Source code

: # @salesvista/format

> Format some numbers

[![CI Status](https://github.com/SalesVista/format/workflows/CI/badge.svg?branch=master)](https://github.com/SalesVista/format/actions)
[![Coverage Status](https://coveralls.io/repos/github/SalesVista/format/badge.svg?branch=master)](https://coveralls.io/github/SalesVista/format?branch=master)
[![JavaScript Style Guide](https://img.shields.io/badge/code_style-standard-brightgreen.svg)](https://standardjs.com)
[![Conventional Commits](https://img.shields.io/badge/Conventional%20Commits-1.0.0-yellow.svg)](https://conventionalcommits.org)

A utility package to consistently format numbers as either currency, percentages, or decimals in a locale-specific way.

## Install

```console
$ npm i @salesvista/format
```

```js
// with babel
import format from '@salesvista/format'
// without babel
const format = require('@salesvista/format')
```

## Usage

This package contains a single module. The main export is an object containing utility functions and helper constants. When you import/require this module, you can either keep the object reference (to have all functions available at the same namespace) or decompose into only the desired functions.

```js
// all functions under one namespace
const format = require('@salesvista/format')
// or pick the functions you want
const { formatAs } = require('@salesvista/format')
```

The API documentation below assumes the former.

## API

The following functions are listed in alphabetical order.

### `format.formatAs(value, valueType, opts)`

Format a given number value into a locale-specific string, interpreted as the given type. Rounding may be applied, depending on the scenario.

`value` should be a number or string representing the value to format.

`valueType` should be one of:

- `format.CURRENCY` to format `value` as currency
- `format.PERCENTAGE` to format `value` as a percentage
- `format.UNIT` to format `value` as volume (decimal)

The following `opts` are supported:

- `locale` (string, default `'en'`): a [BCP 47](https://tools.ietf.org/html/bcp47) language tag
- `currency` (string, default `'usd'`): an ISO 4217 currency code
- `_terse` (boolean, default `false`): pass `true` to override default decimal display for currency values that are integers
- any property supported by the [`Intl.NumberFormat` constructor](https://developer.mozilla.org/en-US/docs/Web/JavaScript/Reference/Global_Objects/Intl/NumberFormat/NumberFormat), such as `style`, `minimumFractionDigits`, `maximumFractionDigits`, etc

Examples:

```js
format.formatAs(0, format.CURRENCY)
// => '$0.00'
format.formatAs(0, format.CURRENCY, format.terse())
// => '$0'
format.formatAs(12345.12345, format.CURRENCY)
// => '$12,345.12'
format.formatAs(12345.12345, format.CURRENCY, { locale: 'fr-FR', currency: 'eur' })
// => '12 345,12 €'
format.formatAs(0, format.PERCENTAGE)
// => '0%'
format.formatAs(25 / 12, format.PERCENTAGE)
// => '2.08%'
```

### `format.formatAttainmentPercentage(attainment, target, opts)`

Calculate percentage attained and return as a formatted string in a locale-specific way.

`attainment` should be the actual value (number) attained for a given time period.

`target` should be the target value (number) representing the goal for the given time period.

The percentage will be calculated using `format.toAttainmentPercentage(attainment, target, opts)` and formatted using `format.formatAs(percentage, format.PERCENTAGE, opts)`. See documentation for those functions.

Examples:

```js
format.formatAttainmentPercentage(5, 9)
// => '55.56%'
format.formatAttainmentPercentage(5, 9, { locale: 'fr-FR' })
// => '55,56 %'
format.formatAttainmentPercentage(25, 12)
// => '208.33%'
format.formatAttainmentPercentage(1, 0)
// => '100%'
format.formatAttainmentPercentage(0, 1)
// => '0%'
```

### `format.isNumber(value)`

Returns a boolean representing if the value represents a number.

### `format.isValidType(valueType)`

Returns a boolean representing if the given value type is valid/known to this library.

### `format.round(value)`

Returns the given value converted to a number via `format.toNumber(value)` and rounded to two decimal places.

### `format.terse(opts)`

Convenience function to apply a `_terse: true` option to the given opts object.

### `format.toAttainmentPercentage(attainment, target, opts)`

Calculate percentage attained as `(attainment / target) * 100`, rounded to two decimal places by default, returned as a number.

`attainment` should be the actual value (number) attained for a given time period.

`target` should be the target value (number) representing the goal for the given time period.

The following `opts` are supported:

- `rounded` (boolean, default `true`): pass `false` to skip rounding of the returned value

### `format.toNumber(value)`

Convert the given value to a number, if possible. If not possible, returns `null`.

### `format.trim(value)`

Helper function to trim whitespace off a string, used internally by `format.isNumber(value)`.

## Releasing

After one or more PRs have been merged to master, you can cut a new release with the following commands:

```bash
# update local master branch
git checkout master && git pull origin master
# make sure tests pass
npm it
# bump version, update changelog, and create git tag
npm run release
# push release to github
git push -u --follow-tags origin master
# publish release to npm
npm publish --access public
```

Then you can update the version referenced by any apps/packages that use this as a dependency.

========

# TASK INSTRUCTIONS
Could you write out the material above exactly as it appears?

# REPLY TO THE TASK
Source code

: # @salesvista/format

> Format some numbers

[![CI Status](https://github.com/SalesVista/format/workflows/CI/badge.svg?branch=master)](https://github.com/SalesVista/format/actions)
[![Coverage Status](https://coveralls.io/repos/github/SalesVista/format/badge.svg?branch=master)](https://coveralls.io/github/SalesVista/format?branch=master)
[![JavaScript Style Guide](https://img.shields.io/badge/code_style-standard-brightgreen.svg)](https://standardjs.com)
[![Conventional Commits](https://img.shields.io/badge/Conventional%20Commits-1.0.0-yellow.svg)](https://conventionalcommits.org)

A utility package to consistently format numbers as either currency, percentages, or decimals in a locale-specific way.

## Install

```console
$ npm i @salesvista/format
```

```js
// with babel
import format from '@salesvista/format'
// without babel
const format = require('@salesvista/format')
```

## Usage

This package contains a single module. The main export is an object containing utility functions and helper constants. When you import/require this module, you can either keep the object reference (to have all functions available at the same namespace) or decompose into only the desired functions.

```js
// all functions under one namespace
const format = require('@salesvista/format')
// or pick the functions you want
const { formatAs } = require('@salesvista/format')
```

The API documentation below assumes the former.

## API

The following functions are listed in alphabetical order.

### `format.formatAs(value, valueType, opts)`

Format a given number value into a locale-specific string, interpreted as the given type. Rounding may be applied, depending on the scenario.

`value` should be a number or string representing the value to format.

`valueType` should be one of:

- `format.CURRENCY` to format `value` as currency
- `format.PERCENTAGE` to format `value` as a percentage
- `format.UNIT` to format `value` as volume (decimal)

The following `opts` are supported:

- `locale` (string, default `'en'`): a [BCP 47](https://tools.ietf.org/html/bcp47) language tag
- `currency` (string, default `'usd'`): an ISO 4217 currency code
- `_terse` (boolean, default `false`): pass `true` to override default decimal display for currency values that are integers
- any property supported by the [`Intl.NumberFormat` constructor](https://developer.mozilla.org/en-US/docs/Web/JavaScript/Reference/Global_Objects/Intl/NumberFormat/NumberFormat), such as `style`, `minimumFractionDigits`, `maximumFractionDigits`, etc

Examples:

```js
format.formatAs(0, format.CURRENCY)
// => '$0.00'
format.formatAs(0, format.CURRENCY, format.terse())
// => '$0'
format.formatAs(12345.12345, format.CURRENCY)
// => '$12,345.12'
format.formatAs(12345.12345, format.CURRENCY, { locale: 'fr-FR', currency: 'eur' })
// => '12 345,12 €'
format.formatAs(0, format.PERCENTAGE)
// => '0%'
format.formatAs(25 / 12, format.PERCENTAGE)
// => '2.08%'
```

### `format.formatAttainmentPercentage(attainment, target, opts)`

Calculate percentage attained and return as a formatted string in a locale-specific way.

`attainment` should be the actual value (number) attained for a given time period.

`target` should be the target value (number) representing the goal for the given time period.

The percentage will be calculated using `format.toAttainmentPercentage(attainment, target, opts)` and formatted using `format.formatAs(percentage, format.PERCENTAGE, opts)`. See documentation for those functions.

Examples:

```js
format.formatAttainmentPercentage(5, 9)
// => '55.56%'
format.formatAttainmentPercentage(5, 9, { locale: 'fr-FR' })
// => '55,56 %'
format.formatAttainmentPercentage(25, 12)
// => '208.33%'
format.formatAttainmentPercentage(1, 0)
// => '100%'
format.formatAttainmentPercentage(0, 1)
// => '0%'
```

### `format.isNumber(value)`

Returns a boolean representing if the value represents a number.

### `format.isValidType(valueType)`

Returns a boolean representing if the given value type is valid/known to this library.

### `format.round(value)`

Returns the given value converted to a number via `format.toNumber(value)` and rounded to two decimal places.

### `format.terse(opts)`

Convenience function to apply a `_terse: true` option to the given opts object.

### `format.toAttainmentPercentage(attainment, target, opts)`

Calculate percentage attained as `(attainment / target) * 100`, rounded to two decimal places by default, returned as a number.

`attainment` should be the actual value (number) attained for a given time period.

`target` should be the target value (number) representing the goal for the given time period.

The following `opts` are supported:

- `rounded` (boolean, default `true`): pass `false` to skip rounding of the returned value

### `format.toNumber(value)`

Convert the given value to a number, if possible. If not possible, returns `null`.

### `format.trim(value)`

Helper function to trim whitespace off a string, used internally by `format.isNumber(value)`.

## Releasing

After one or more PRs have been merged to master, you can cut a new release with the following commands:

```bash
# update local master branch
git checkout master && git pull origin master
# make sure tests pass
npm it
# bump version, update changelog, and create git tag
npm run release
# push release to github
git push -u --follow-tags origin master
# publish release to npm
npm publish --access public
```

Then you can update the version referenced by any apps/packages that use this as a dependency.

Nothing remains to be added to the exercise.